Central Retinal Vein Occlusion
Patients with central retinal vein occlusion (CRVO) typically present with painless, sudden loss of vision (Fig. 58.2). Most patients are older than age 50, and many also have significant cardiovascular disease. Other associated disorders include hypertension, glaucoma, venous stasis, diabetes mellitus, tobacco use, vasculitis, and collagen vascular disorders. Physical findings may include retinal hemorrhage, which may be pronounced and diffuse, venous dilatation, cotton wool spots, and optic disc edema. Branch RVO may occur and may have segments of intraretinal hemorrhage. Complications may include macular edema, ischemia, and neovascularization with associated vitreous hemorrhage. The natural history of CRVO is often favorable even without specific intervention.
Amaurosis Fugax
Amaurosis fugax, a unilateral transient obstruction of a retinal artery, may cause temporary loss of vision (up to 15 minutes). The visual loss is often described by the patient as a curtain being drawn across the visual field. Amaurosis fugax is usually caused by cholesterol emboli or fibrin-platelet emboli and may be associated with carotid artery disease, cardiac arrhythmias, anemia, sickle cell disease, hypertension, or episodic hypotension. Carotid and cardiac studies may be indicated to determine the source of the emboli.
Ischemic Optic Neuropathy
Ischemic optic neuropathy is typically found in patients older than 50 and often presents with painless decreased visual acuity. This disorder may result from an infarction of the optic nerve (90% of cases) or from GCA (10% of cases). An afferent pupillary defect may be found as well as a pale, elevated optic disc.
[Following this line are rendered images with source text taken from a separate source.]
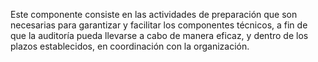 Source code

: 
Este componente consiste en las actividades de preparación que son necesarias para garantizar y facilitar los componentes técnicos, a fin de que la auditoría pueda llevarse a cabo de manera eficaz, y dentro de los plazos establecidos, en coordinación con la organización.
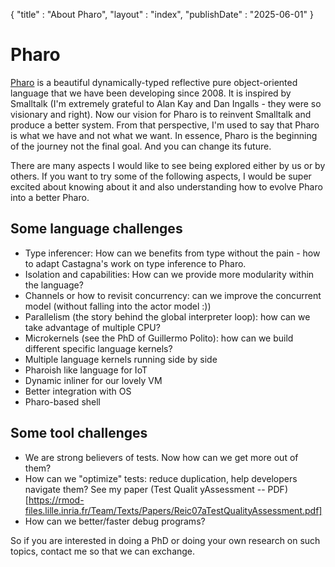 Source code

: {
"title" : "About Pharo",
"layout" : "index",
"publishDate" : "2025-06-01"
}

# Pharo

[Pharo](http://www.pharo.org) is a beautiful dynamically-typed reflective pure object-oriented language that we have been developing since 2008.
It is inspired by Smalltalk (I'm extremely grateful to Alan Kay and Dan Ingalls - they were so visionary and right). Now our vision for Pharo is to reinvent Smalltalk 
and produce a better system. 
From that perspective, I'm used to say that Pharo is what we have and not what we want. 
In essence, Pharo is the beginning of the journey not the final goal. And you can change its future.

There are many aspects I would like to see being explored either by us or by others.
If you want to try some of the following aspects, I would be super excited about knowing about it and also understanding how to 
evolve Pharo into a better Pharo. 


## Some language challenges 

- Type inferencer: How can we benefits from type without the pain - how to adapt Castagna's work on type inference to Pharo.
- Isolation and capabilities: How can we provide more modularity within the language?
- Channels or how to revisit concurrency: can we improve the concurrent model (without falling into the actor model :))
- Parallelism (the story behind the global interpreter loop): how can we take advantage of multiple CPU?
- Microkernels (see the PhD of Guillermo Polito): how can we build different specific language kernels?
- Multiple language kernels running side by side
- Pharoish like language for IoT
- Dynamic inliner for our lovely VM
- Better integration with OS
- Pharo-based shell

## Some tool challenges

- We are strong believers of tests. Now how can we get more out of them?
- How can we "optimize" tests: reduce duplication, help developers navigate them? See my paper (Test Qualit yAssessment -- PDF)[https://rmod-files.lille.inria.fr/Team/Texts/Papers/Reic07aTestQualityAssessment.pdf]
- How can we better/faster debug programs? 


So if you are interested in doing a PhD or doing your own research on such topics, contact me so that we can exchange. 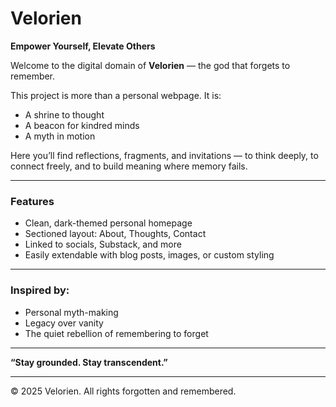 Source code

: # Velorien

**Empower Yourself, Elevate Others**

Welcome to the digital domain of **Velorien** — the god that forgets to remember.

This project is more than a personal webpage. It is:
- A shrine to thought
- A beacon for kindred minds
- A myth in motion

Here you’ll find reflections, fragments, and invitations — to think deeply, to connect freely, and to build meaning where memory fails.

---

### Features
- Clean, dark-themed personal homepage
- Sectioned layout: About, Thoughts, Contact
- Linked to socials, Substack, and more
- Easily extendable with blog posts, images, or custom styling

---

### Inspired by:
- Personal myth-making
- Legacy over vanity
- The quiet rebellion of remembering to forget

---

**“Stay grounded. Stay transcendent.”**

---
© 2025 Velorien. All rights forgotten and remembered.
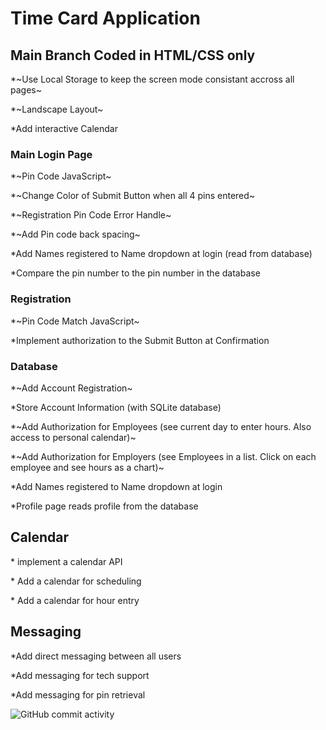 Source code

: # Time Card Application

## Main Branch Coded in HTML/CSS only

\*~Use Local Storage to keep the screen mode consistant accross all pages~

\*~Landscape Layout~

\*Add interactive Calendar

### Main Login Page

\*~Pin Code JavaScript~

\*~Change Color of Submit Button when all 4 pins entered~

\*~Registration Pin Code Error Handle~

\*~Add Pin code back spacing~

\*Add Names registered to Name dropdown at login (read from database)

\*Compare the pin number to the pin number in the database

### Registration

\*~Pin Code Match JavaScript~

\*Implement authorization to the Submit Button at Confirmation

### Database

\*~Add Account Registration~

\*Store Account Information (with SQLite database)

\*~Add Authorization for Employees (see current day to enter hours. Also access to personal calendar)~

\*~Add Authorization for Employers (see Employees in a list. Click on each employee and see hours as a chart)~

\*Add Names registered to Name dropdown at login

\*Profile page reads profile from the database

## Calendar

\* implement a calendar API

\* Add a calendar for scheduling

\* Add a calendar for hour entry

## Messaging

\*Add direct messaging between all users

\*Add messaging for tech support

\*Add messaging for pin retrieval

![GitHub commit activity](https://img.shields.io/github/commit-activity/t/courthub74/hazel_park_time_card?style=flat&logo=GitHub)
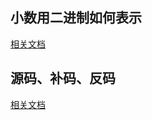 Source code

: ## 小数用二进制如何表示

[相关文档](https://blog.csdn.net/weixin_41042404/article/details/81276782)



## 源码、补码、反码

[相关文档](https://www.cnblogs.com/wqbin/p/11142873.html)

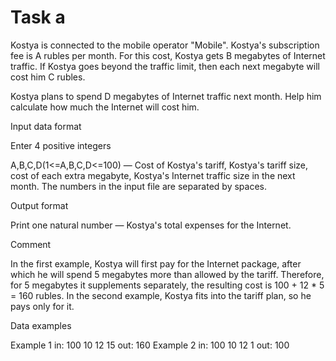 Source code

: <!-- ENGLISH -->
# Task a

Kostya is connected to the mobile operator "Mobile". Kostya's subscription fee is A rubles per month. For this cost, Kostya gets B megabytes of Internet traffic. If Kostya goes beyond the traffic limit, then each next megabyte will cost him C rubles.

Kostya plans to spend D megabytes of Internet traffic next month. Help him calculate how much the Internet will cost him.

Input data format

Enter 4 positive integers

A,B,C,D(1<=A,B,C,D<=100) — Cost of Kostya's tariff, Kostya's tariff size, cost of each extra megabyte, Kostya's Internet traffic size in the next month. The numbers in the input file are separated by spaces.

Output format

Print one natural number — Kostya's total expenses for the Internet.

Comment

In the first example, Kostya will first pay for the Internet package, after which he will spend 5 megabytes more than allowed by the tariff. Therefore, for 5 megabytes it supplements separately, the resulting cost is 100 + 12 * 5 = 160 rubles.
In the second example, Kostya fits into the tariff plan, so he pays only for it.

Data examples

Example 1
in:
100 10 12 15
out:
160
Example 2
in:
100 10 12 1
out:
100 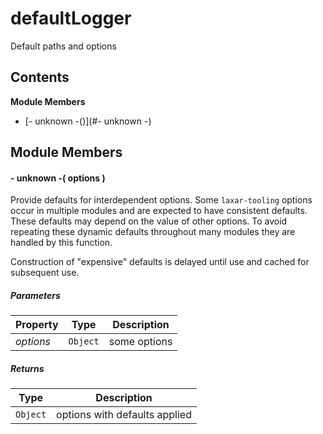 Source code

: 
# <a name="defaultLogger"></a>defaultLogger

Default paths and options

## Contents

**Module Members**

- [- unknown -()](#- unknown -)

## Module Members

#### <a name="- unknown -"></a>- unknown -( options )

Provide defaults for interdependent options.
Some `laxar-tooling` options occur in multiple modules and are expected to
have consistent defaults. These defaults may depend on the value of other
options. To avoid repeating these dynamic defaults throughout many modules
they are handled by this function.

Construction of "expensive" defaults is delayed until use and cached for
subsequent use.

##### Parameters

| Property | Type | Description |
| -------- | ---- | ----------- |
| _options_ | `Object` |  some options |

##### Returns

| Type | Description |
| ---- | ----------- |
| `Object` |  options with defaults applied |
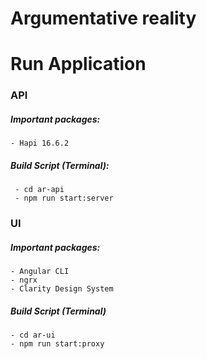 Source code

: # Argumentative reality

# Run Application
### API
  ##### Important packages:
    - Hapi 16.6.2
      
  ##### Build Script (Terminal):
     - cd ar-api
     - npm run start:server

### UI
  ##### Important packages:
    - Angular CLI
    - ngrx
    - Clarity Design System
  ##### Build Script (Terminal)
    - cd ar-ui
    - npm run start:proxy
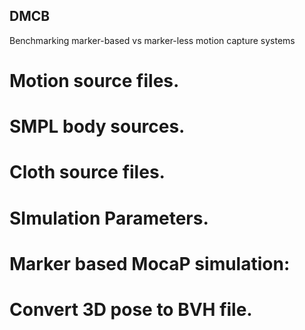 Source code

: ## DMCB
Benchmarking marker-based vs marker-less motion capture systems

# Motion source files.

# SMPL body sources.

# Cloth source files.

# SImulation Parameters.

# Marker based MocaP simulation:

# Convert 3D pose to BVH file. 
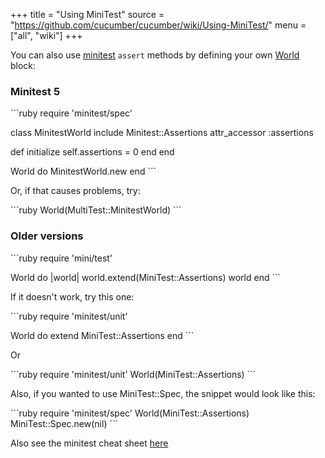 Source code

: +++
title = "Using MiniTest"
source = "https://github.com/cucumber/cucumber/wiki/Using-MiniTest/"
menu = ["all", "wiki"]
+++

You can also use [minitest](https://github.com/seattlerb/minitest) <code>assert</code> methods by defining your own [World](a-whole-new-world) block:

### Minitest 5

\`\`\`ruby
require 'minitest/spec'

class MinitestWorld
include Minitest::Assertions
attr\_accessor :assertions

def initialize
self.assertions = 0
end
end

World do
MinitestWorld.new
end
\`\`\`

Or, if that causes problems, try:

\`\`\`ruby
World(MultiTest::MinitestWorld)
\`\`\`

### Older versions

\`\`\`ruby
require 'mini/test'

World do |world|
world.extend(MiniTest::Assertions)
world
end
\`\`\`

If it doesn't work, try this one:

\`\`\`ruby
require 'minitest/unit'

World do
extend MiniTest::Assertions
end
\`\`\`

Or

\`\`\`ruby
require 'minitest/unit'
World(MiniTest::Assertions)
\`\`\`

Also, if you wanted to use MiniTest::Spec, the snippet would look like this:

\`\`\`ruby
require 'minitest/spec'
World(MiniTest::Assertions)
MiniTest::Spec.new(nil)
\`\`\`

Also see the minitest cheat sheet [here](https://web.archive.org/web/20120701103558/http://cheat.errtheblog.com/s/minitest/1)
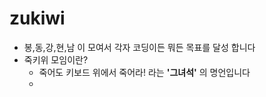 # zukiwi

- 봉,동,강,현,남 이 모여서 각자 코딩이든 뭐든 목표를 달성 합니다
- 죽키위 모임이란?
  - 죽어도 키보드 위에서 죽어라! 라는 **'그녀석'** 의 명언입니다
  - 

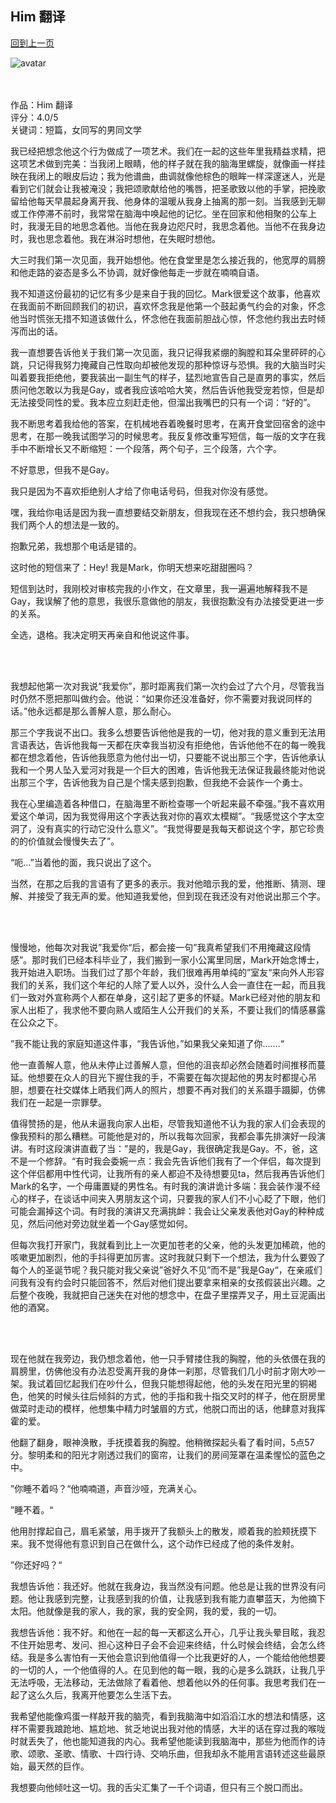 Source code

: ## Him 翻译
[回到上一页](https://boheme13.github.io/Reviews/)  &nbsp;&nbsp;

![avatar](https://i.loli.net/2021/09/12/4s9rqanJFghNZuH.jpg) <br>
<br>
<br>

作品：Him 翻译<br>
评分：4.0/5<br>
关键词：短篇，女同写的男同文学<br>


我已经把想念他这个行为做成了一项艺术。我们在一起的这些年里我精益求精，把这项艺术做到完美：当我闭上眼睛，他的样子就在我的脑海里螺旋，就像画一样挂映在我闭上的眼皮后边；我为他谱曲，曲调就像他棕色的眼眸一样深邃迷人，光是看到它们就会让我被淹没；我把颂歌献给他的嘴唇，把圣歌致以他的手掌，把挽歌留给他每天早晨起身离开我、他身体的温暖从我身上抽离的那一刻。当我感到无聊或工作停滞不前时，我常常在脑海中唤起他的记忆。坐在回家和他相聚的公车上时，我漫无目的地思念着他。当他在我身边咫尺时，我思念着他。当他不在我身边时，我也思念着他。我在淋浴时想他，在失眠时想他。

大三时我们第一次见面，我开始想他。他在食堂里是怎么接近我的，他宽厚的肩膀和他走路的姿态是多么不协调，就好像他每走一步就在喃喃自语。

我不知道这份最初的记忆有多少是来自于我的回忆。Mark很爱这个故事，他喜欢在我面前不断回顾我们的初识，喜欢怀念我是他第一个鼓起勇气约会的对象，怀念他当时慌张无措不知道该做什么，怀念他在我面前胆战心惊，怀念他约我出去时倾泻而出的话。

我一直想要告诉他关于我们第一次见面，我只记得我紧绷的胸膛和耳朵里砰砰的心跳，只记得我努力掩藏自己性取向却被他发现的那种惊讶与恐惧。我的大脑当时尖叫着要我拒绝他，要我装出一副生气的样子，猛烈地宣告自己是直男的事实，然后质问他怎敢以为我是Gay，或者我应该哈哈大笑，然后告诉他我受宠若惊，但是却无法接受同性的爱。我本应立刻赶走他，但溜出我嘴巴的只有一个词：“好的”。 

我不断思考着我给他的答案，在机械地吞着晚餐时思考，在离开食堂回宿舍的途中思考，在那一晚我试图学习的时候思考。我反复修改重写短信，每一版的文字在我手中不断增长又不断缩短：一个段落，两个句子，三个段落，六个字。

不好意思，但我不是Gay。

我只是因为不喜欢拒绝别人才给了你电话号码，但我对你没有感觉。

嘿，我给你电话是因为我一直想要结交新朋友，但我现在还不想约会，我只想确保我们两个人的想法是一致的。

抱歉兄弟，我想那个电话是错的。

这时他的短信来了：Hey! 我是Mark，你明天想来吃甜甜圈吗？

短信到达时，我刚校对审核完我的小作文，在文章里，我一遍遍地解释我不是Gay，我误解了他的意思，我很乐意做他的朋友，我很抱歉没有办法接受更进一步的关系。

全选，退格。我决定明天再亲自和他说这件事。

<br>
<br>



我想起他第一次对我说“我爱你”，那时距离我们第一次约会过了六个月，尽管我当时仍然不愿把那叫做约会。他说：“如果你还没准备好，你不需要对我说同样的话。”他永远都是那么善解人意，那么耐心。

那三个字我说不出口。我多么想要告诉他他是我的一切，他对我的意义重到无法用言语表达，告诉他我每一天都在庆幸我当初没有拒绝他，告诉他他不在的每一晚我都在想念着他，告诉他我愿意为他付出一切，只要能不说出那三个字，告诉他承认我和一个男人坠入爱河对我是一个巨大的困难，告诉他我无法保证我最终能对他说出那三个字，告诉他我为自己是个懦夫感到抱歉，但我绝不会装作一个勇士。

我在心里编造着各种借口，在脑海里不断检查哪一个听起来最不牵强。”我不喜欢用爱这个单词，因为我觉得用这个字表达我对你的喜欢太模糊”。“我感觉这个字太空洞了，没有真实的行动它没什么意义”。“我觉得要是我每天都说这个字，那它珍贵的的价值就会慢慢失去了”。

“呃…”当着他的面，我只说出了这个。

当然，在那之后我的言语有了更多的表示。我对他暗示我的爱，他推断、猜测、理解、并接受了我无声的爱。他知道我爱他，但到现在我还没有对他说出那三个字。


<br>
<br>



慢慢地，他每次对我说”我爱你“后，都会接一句”我真希望我们不用掩藏这段情感”。那时我们已经本科毕业了，我们搬到一家小公寓里同居，Mark开始念博士，我开始进入职场。当我们过了那个年龄，我们很难再用单纯的”室友“来向外人形容我们的关系，我们这个年纪的人除了爱人以外，没什么人会一直住在一起，而且我们一致对外宣称两个人都在单身，这引起了更多的怀疑。Mark已经对他的朋友和家人出柜了，我求他不要向熟人或陌生人公开我们的关系，不要让我们的情感暴露在公众之下。

”我不能让我的家庭知道这件事，“我告诉他，”如果我父亲知道了你…….“

他一直善解人意，他从未停止过善解人意，但他的沮丧却必然会随着时间推移而蔓延。他想要在众人的目光下握住我的手，不需要在每次提起他的男友时都提心吊胆，想要在社交媒体上晒我们两人的照片，想要不再对我们的关系蹑手蹑脚，仿佛我们在一起是一宗罪孽。

值得赞扬的是，他从未逼我向家人出柜，尽管我知道他不认为我的家人们会表现的像我预料的那么糟糕。可能他是对的，所以我每次回家，我都会事先排演好一段演讲。有时这段演讲直截了当：”是的，我是Gay，我很确定我是Gay。不，爸，这不是一个修辞。“有时我会委婉一点：我会先告诉他们我有了一个伴侣，每次提到这个伴侣都用中性代词，让我所有的亲人都迫不及待想要见ta，然后我再告诉他们Mark的名字，一个毋庸置疑的男性名。有时我的演讲诡计多端：我会装作漫不经心的样子，在谈话中间夹入男朋友这个词，只要我的家人们不小心眨了下眼，他们可能会漏掉这个词。有时我的演讲又充满挑衅：我会让父亲发表他对Gay的种种成见，然后问他对旁边就坐着一个Gay感觉如何。

但每次我打开家门，我就看到比上一次更加苍老的父亲，他的头发更加稀疏，他的咳嗽更加剧烈，他的手抖得更加厉害。这时我就只剩下一个想法，我为什么要毁了每个人的圣诞节呢？我只能对我父亲说”爸好久不见”而不是”我是Gay“，在亲戚们问我有没有约会时只能回答不，然后对他们提出要拿来相亲的女孩假装出兴趣。之后整个夜晚，我就把自己迷失在对他的想念中，在盘子里摆弄叉子，用土豆泥画出他的酒窝。

<br>
<br>


现在他就在我旁边，我仍想念着他，他一只手臂搂住我的胸膛，他的头依偎在我的肩膀里，仿佛他没有办法忍受离开我的身体一刹那，尽管我们几小时前才刚大吵一架。我试着回忆起我们在吵什么，但我只能想得起他，他的头发在阳光里的铜褐色，他笑的时候头往后倾斜的方式，他的手指和我十指交叉时的样子，他在厨房里做菜时走动的模样，他想集中精力时皱眉的方式，他脱口而出的话，他肆意对我挥霍的爱。

他翻了翻身，眼神涣散，手抚摸着我的胸膛。他稍微探起头看了看时间，5点57分。黎明柔和的阳光才刚透过我们的窗帘，让我们的房间笼罩在温柔惺忪的蓝色之中。

”你睡不着吗？“他喃喃道，声音沙哑，充满关心。

”睡不着。“

他用肘撑起自己，眉毛紧皱，用手拨开了我额头上的散发，顺着我的脸颊抚摸下来。我不觉得他有意识到自己在做什么，这个动作已经成了他的条件发射。

”你还好吗？“

我想告诉他：我还好。他就在我身边，我当然没有问题。他总是让我的世界没有问题。他让我感到完整，让我感到我的价值，让我感到我有能力直攀蓝天，为他摘下太阳。他就像是我的家人，我的家，我的安全网，我的爱，我的一切。

我想告诉他：我不好。和他在一起的每一天都这么开心，几乎让我头晕目眩，我忍不住开始思考、发问、担心这种日子会不会迎来终结，什么时候会终结，会怎么终结。我是多么害怕有一天他会意识到他值得一个比我更好的人，一个能给他他想要的一切的人，一个他值得的人。在见到他的每一眼，我的心是多么跳跃，让我几乎无法呼吸，无法移动，无法做除了看着他、想着他以外的任何事。我思考我们在一起了这么久后，我离开他要怎么生活下去。

我希望他能像鸡蛋一样敲开我的脑壳，看到我脑海中如滔滔江水的想法和情感，这样不需要我踉跄地、尴尬地、贫乏地说出我对他的情感，大半的话在穿过我的喉咙时就丢失了，他也能知道我的内心。我希望他能读到我脑海中，那些为他而作的诗歌、颂歌、圣歌、情歌、十四行诗、交响乐曲，但我却永不能用言语转述这些最原始，最天然的巨作。

我想要向他倾吐这一切。我的舌尖汇集了一千个词语，但只有三个脱口而出。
Vitreous and Retinal Disorders
Vitreous Hemorrhage
Vitreous hemorrhage typically presents with acute unilateral painless loss of vision and may be accompanied by symptoms of “floaters” or “cobwebs.” Associated visual disturbances may be mild or severe, depending on the extent of the hemorrhage. The normal red reflex of the fundus is absent. Diffuse, dark, particulate opacities may be seen. If severe, a black uniform reflex (“eight-ball hemorrhage”) will be seen instead of the normal retinal red reflex. Vitreous hemorrhage may be associated with numerous disorders including diabetes, trauma, malignancy, vitamin K deficiency, CRVO, leukemia, anemia, and thrombocytopenia.
Diabetic Retinopathy
Diabetic retinopathy is the leading cause of visual loss among retinal vascular disorders and may be divided into proliferative and nonproliferative disorders. This disorder may occur in type I or type II diabetes mellitus. Nonproliferative diabetic retinopathy is a progressive microangiopathy. Symptoms may be mild or nonexistent and may include hue discrimination abnormalities, scotomas, contrast sensitivity, or a variety of other visual complaints. Physical findings include multiple hemorrhages throughout the retina and macular edema. Proliferative retinopathy refers to ischemia as a result of microvascular occlusions and may present with cotton wool spots, retinal vein bleeding, and irregular dilation of the retinal capillary bed. Sudden visual loss may occur with massive vitreous hemorrhage from fragile neovascularization or from retinal detachment. Progressive loss of vision may be slowed or prevented by laser photocoagulation.
Retinal Detachment
Retinal detachment refers to a separation of the two layers of the retina: the pigment epithelium and neurosensory retina (Fig. 58.3). The most common type, rhegmatogenous, occurs as a result of tears, holes, or breaks in the sensory layer of the retina. Retinal detachment may be associated with advancing age, male gender, significant myopia, diabetes mellitus, sickle cell disease, or ocular contusion or penetrating injury, or it may be idiopathic. In addition, exudative or traction types of retinal detachment may be seen. Symptoms include photopsia (light flashes), floaters, or a shower of black dots in the periphery secondary to hemorrhage into vitreous humor, or a sensation of a shadow or curtain obscuring the visual field. Visual acuity may be normal if the macula is unaffected or severely impaired if involved. On examination, the detached area may appear gray, opaque, or translucent. Retinal folds may be seen, and vessels may appear dark red. Symptoms often resolve within 1 week.